FMP AudioLabs

Music Synchronization

In this notebook, we give an example for music synchronization following Chapter 3 of [Müller, FMP, Springer 2015]. For technical details we refer to Section 3.1 (Audio Features) and Section 3.2 (Dynamic Time Warping).


Music can be described and represented in many different ways including sheet music, symbolic representations, and audio recordings. For each of these representations, there may exist different versions that correspond to the same musical work. For example, for Beethoven's Fifth Symphony one can find a large number of music recordings performed by different orchestras and conductors. As our main example in this notebook, we consider the beginning of Beethoven's Fifth Symphony (first 21 measures) as shown below in form of a piano-reduced version (for a full score, we refer to the FMP notebook on Sheet Music Representations. Let us listen to two different recordings. The first recording is a synthesized version of a piano-reduced score, whereas the second recording is an interpretation by the Vienna Philharmonic Orchestra conducted by Herbert von Karajan, 1946.
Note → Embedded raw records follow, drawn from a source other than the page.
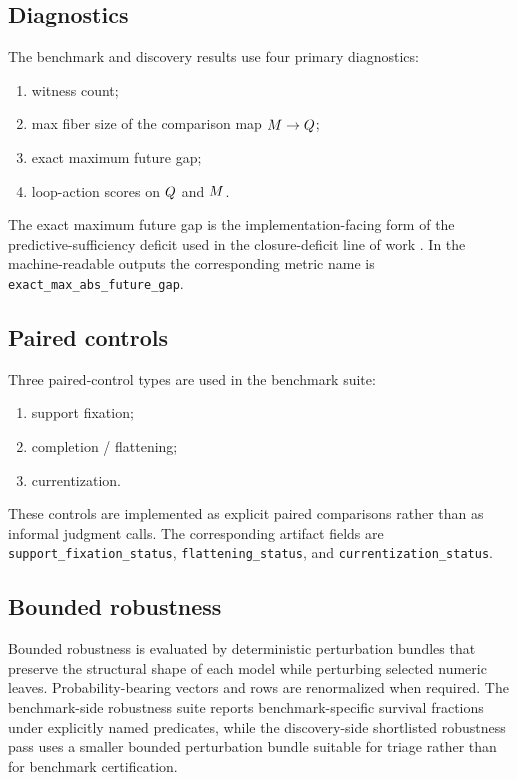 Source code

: \documentclass[11pt]{article}
\theoremstyle{definition}
\begin{document}
\subsection{Diagnostics}\label{appsubsec:comp-diagnostics}
The benchmark and discovery results use four primary diagnostics:
\begin{enumerate}
\item witness count;
\item max fiber size of the comparison map $\PredictiveQ \to \CurrentQ$;
\item exact maximum future gap;
\item loop-action scores on $\CurrentQ$ and $\PredictiveQ$.
\end{enumerate}
The exact maximum future gap is the implementation-facing form of the predictive-sufficiency deficit used in the closure-deficit line of work \citep{Tsiokos2026CastStone}. In the machine-readable outputs the corresponding metric name is \nolinkurl{exact_max_abs_future_gap}.

\subsection{Paired controls}\label{appsubsec:comp-controls}
Three paired-control types are used in the benchmark suite:
\begin{enumerate}
\item support fixation;
\item completion / flattening;
\item currentization.
\end{enumerate}
These controls are implemented as explicit paired comparisons rather than as informal judgment calls. The corresponding artifact fields are \nolinkurl{support_fixation_status}, \texttt{flattening\_status}, and \texttt{currentization\_status}.

\subsection{Bounded robustness}\label{appsubsec:comp-robustness}
Bounded robustness is evaluated by deterministic perturbation bundles that preserve the structural shape of each model while perturbing selected numeric leaves. Probability-bearing vectors and rows are renormalized when required. The benchmark-side robustness suite reports benchmark-specific survival fractions under explicitly named predicates, while the discovery-side shortlisted robustness pass uses a smaller bounded perturbation bundle suitable for triage rather than for benchmark certification.
\end{document}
Given two different music representations, typical synchronization approaches proceed in two steps.

  • In the first step, the two representations are transformed into sequences of suitable features. In general, such feature representations need to find a compromise between two conflicting goals. On the one hand, features should show a large degree of robustness to variations that are to be left unconsidered for the task at hand. On the other hand, features should capture enough characteristic information to accomplish the given task. In the following, we use chroma-based features, which capture harmonic and melodic characteristics of music, while being robust to changes in timbre and instrumentation.

  • In the second step, the derived feature sequences have to be brought into temporal correspondence. To this end, one may use dynamic time warping (DTW) for computes an optimal alignment between two given feature sequences. This alignment constitutes our synchronization result.

The following figure gives an overview of this two-step processing pipeline.


Chroma-Based Feature Representation

To compare the two recordings, we convert the audio signals into sequences of chroma vectors. In the following, we use the Python package librosa to load and process the audio recordings. Starting with the sampling rate $F_\mathrm{s}=22050$ Hz, we use an STFT using a window length of $N=4410$ and a hop size of $H=2205$ samples. This results in feature sequences of $10$ features per seconds (feature resolution of $10$ Hertz). Furthermore, the chroma features are normalized with respect to the $\ell^2$-norm.

In [1]:
import os
import numpy as np
import matplotlib.pyplot as plt
import IPython.display as ipd
import librosa, librosa.display
%matplotlib inline

import sys
import libfmp.c3

Fs = 22050
fn_wav_X = os.path.join('..', 'data', 'C3', 'FMP_C3S3_Beethoven_Fifth-MM1-21_Midi-Piano.wav')
fn_wav_Y = os.path.join('..', 'data', 'C3', 'FMP_C3S3_Beethoven_Fifth-MM1-21_Karajan1946.wav')
X_wav, Fs = librosa.load(fn_wav_X, sr=Fs)
Y_wav, Fs = librosa.load(fn_wav_Y, sr=Fs)

N = 4410
H = 2205
X = librosa.feature.chroma_stft(y=X_wav, sr=Fs, tuning=0, norm=2, hop_length=H, n_fft=N)
Y = librosa.feature.chroma_stft(y=Y_wav, sr=Fs, tuning=0, norm=2, hop_length=H, n_fft=N)

plt.figure(figsize=(8, 2))
plt.title('Sequence $X$')
librosa.display.specshow(X, x_axis='frames', y_axis='chroma', cmap='gray_r', hop_length=H)
plt.xlabel('Time (frames)')
plt.clim([0, 1])
ipd.display(ipd.Audio(X_wav, rate=Fs))

plt.figure(figsize=(8, 2))
plt.title('Sequence $Y$')
librosa.display.specshow(Y, x_axis='frames', y_axis='chroma', cmap='gray_r', hop_length=H)
plt.xlabel('Time (frames)')
plt.clim([0, 1])
ipd.display(ipd.Audio(Y_wav, rate=Fs))